Page history last edited by J F Norris 6 years, 10 months ago

Harriette Cora Ashbrook (1898-1946) was an American author who also wrote under the name Susannah Shane. Under her own name her series detective is Spike Tracy, a ne-er-do-well playboy who decides amateur sleuthing might be fun for a lark.  He is an obvious imitation of Philo Vance.

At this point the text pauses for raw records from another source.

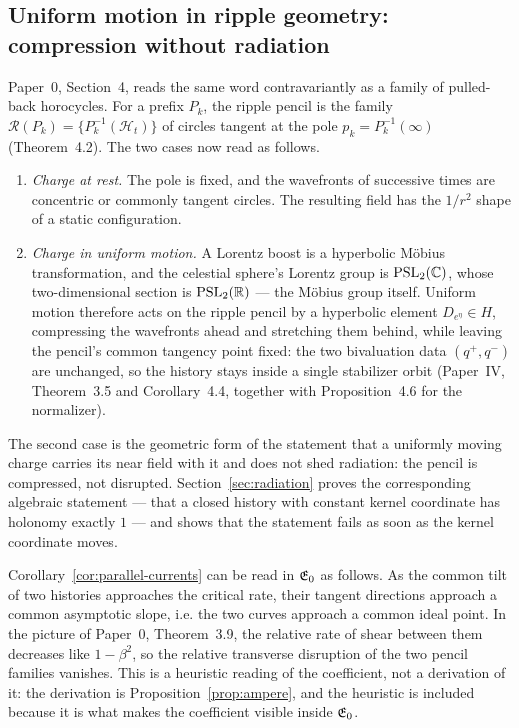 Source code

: \subsection{Uniform motion in ripple geometry: compression without radiation}

Paper~0, Section~4, reads the same word contravariantly as a family of pulled-back
horocycles.  For a prefix $P_k$, the ripple pencil is the family
$\mathcal R(P_k)=\{P_k^{-1}(\mathcal H_t)\}$ of circles tangent at the pole
$p_k=P_k^{-1}(\infty)$ (Theorem~4.2).  The two cases now read as follows.

\begin{enumerate}[label=(\roman*)]
  \item \emph{Charge at rest.}  The pole is fixed, and the wavefronts of
  successive times are concentric or commonly tangent circles.  The resulting
  field has the $1/r^{2}$ shape of a static configuration.
  \item \emph{Charge in uniform motion.}  A Lorentz boost is a hyperbolic
  M\"obius transformation, and the celestial sphere's Lorentz group is
  $\PSL_2(\CC)$, whose two-dimensional section is $\PSL_2(\R)$ --- the \AEG{}
  M\"obius group itself.  Uniform motion therefore acts on the ripple pencil by
  a hyperbolic element $D_{e^{\eta}}\in H$, compressing the wavefronts ahead and
  stretching them behind, while leaving the pencil's common tangency point fixed:
  the two bivaluation data $(q^+,q^-)$ are unchanged, so the history stays inside
  a single stabilizer orbit (Paper~IV, Theorem~3.5 and
  Corollary~4.4, together with Proposition~4.6 for the normalizer).
\end{enumerate}

The second case is the geometric form of the statement that a uniformly moving
charge carries its near field with it and does not shed radiation: the pencil is
compressed, not disrupted.  Section~\ref{sec:radiation} proves the corresponding
algebraic statement --- that a closed history with constant kernel coordinate has
holonomy exactly $1$ --- and shows that the statement fails as soon as the kernel
coordinate moves.

\begin{remark}
\label{rem:v-to-c}
Corollary~\ref{cor:parallel-currents} can be read in $\E_0$ as follows.  As the
common tilt of two histories approaches the critical rate, their tangent
directions approach a common asymptotic slope, i.e. the two curves approach a
common ideal point.  In the picture of Paper~0, Theorem~3.9, the relative rate of
shear between them decreases like $1-\beta^{2}$, so the relative transverse
disruption of the two pencil families vanishes.  This is a heuristic reading of
the coefficient, not a derivation of it: the derivation is
Proposition~\ref{prop:ampere}, and the heuristic is included because it is what
makes the coefficient visible inside $\E_0$.
\end{remark}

Tracy's brother Richard (no they don't call him Dick!) is the D.A. of New York City and it is through his brother he first becomes involved in crime solving.  In his first case he upstages both the police and his attorney brother in the puzzling murder of socialite Cicely Thane.

 

Ashbrook somehow was never taken seriously in the mystery arena. She got short shrift by most of the book reviewers of her time who failed to see the ingenuity and humor in her books. In one of her books she skewers The Saturday Review because of this oversight. Though she was published by Coward McCann, a leading second tier American fiction publisher, she was never picked up by any of the leading paperback houses for reprints. Why? The books are entertaining, smart, witty and never dull. They should've been part of Dell Mapback series, if not part of Pocket Books' or Bantam's equally successful mystery paperback line. Only her last four titles in the Tracy series were reprinted in paperback editions (two by the obscure Green Dragon digest imprint and her last, The Purple Onion Mystery, by Penguin) during her lifetime and not one book has ever seen the light of reprinting since the 1940s. I have not come across any Susannah Shane books in paperback, so conceivably she continued to get the shaft even after she abandoned using her own name.

 

Her early books are populated with lively characters and show an obvious love of the genre but derision for its tried formulae which she often spoofs in humorous asides. We get realistic detection with clever plot mechanics, neat insights into forensic police work not often seen in any of the American books of her contemporaries, and a smart alecky likeable playboy detective who is much more interesting and funny than Philo Vance.

 

Writing as Susannah Shane she started out creating the kind of thing Eberhart and others did so well -- women in peril suspense thrillers. Lady in Lilac even dares to start with a Woolrichian plot device: two strangers meet and one woman asks the other to impersonate her. But she as she continued her offbeat sense of humor took over and she wrote books that bear comparison with Alice Tilton and Craig Rice.  But the mystery plots often surpass the story mechanics of those two better known writers.

 

Bibliography

 

Philip "Spike" Tracy Detective Novels  

The Murder of Cicely Thane (1930)

The Murder of Stephen Kester (1931)

The Murder of Sigurd Sharon (1933)

A Most Immoral Murder (1935)

Murder Makes Murder (1937)

Murder Comes Back (1940)

The Purple Onion Mystery (1941) (AKA Murder on Friday)

 

As Susannah Shane

(most of these featuring Christopher Saxe)

Lady in Lilac (1941)

Lady in Danger (1942)

Lady in a Wedding Dress (1943)

Lady in a Million (1943)

The Baby in the Ash Can (1944)

Diamonds in the Dumplings (1946)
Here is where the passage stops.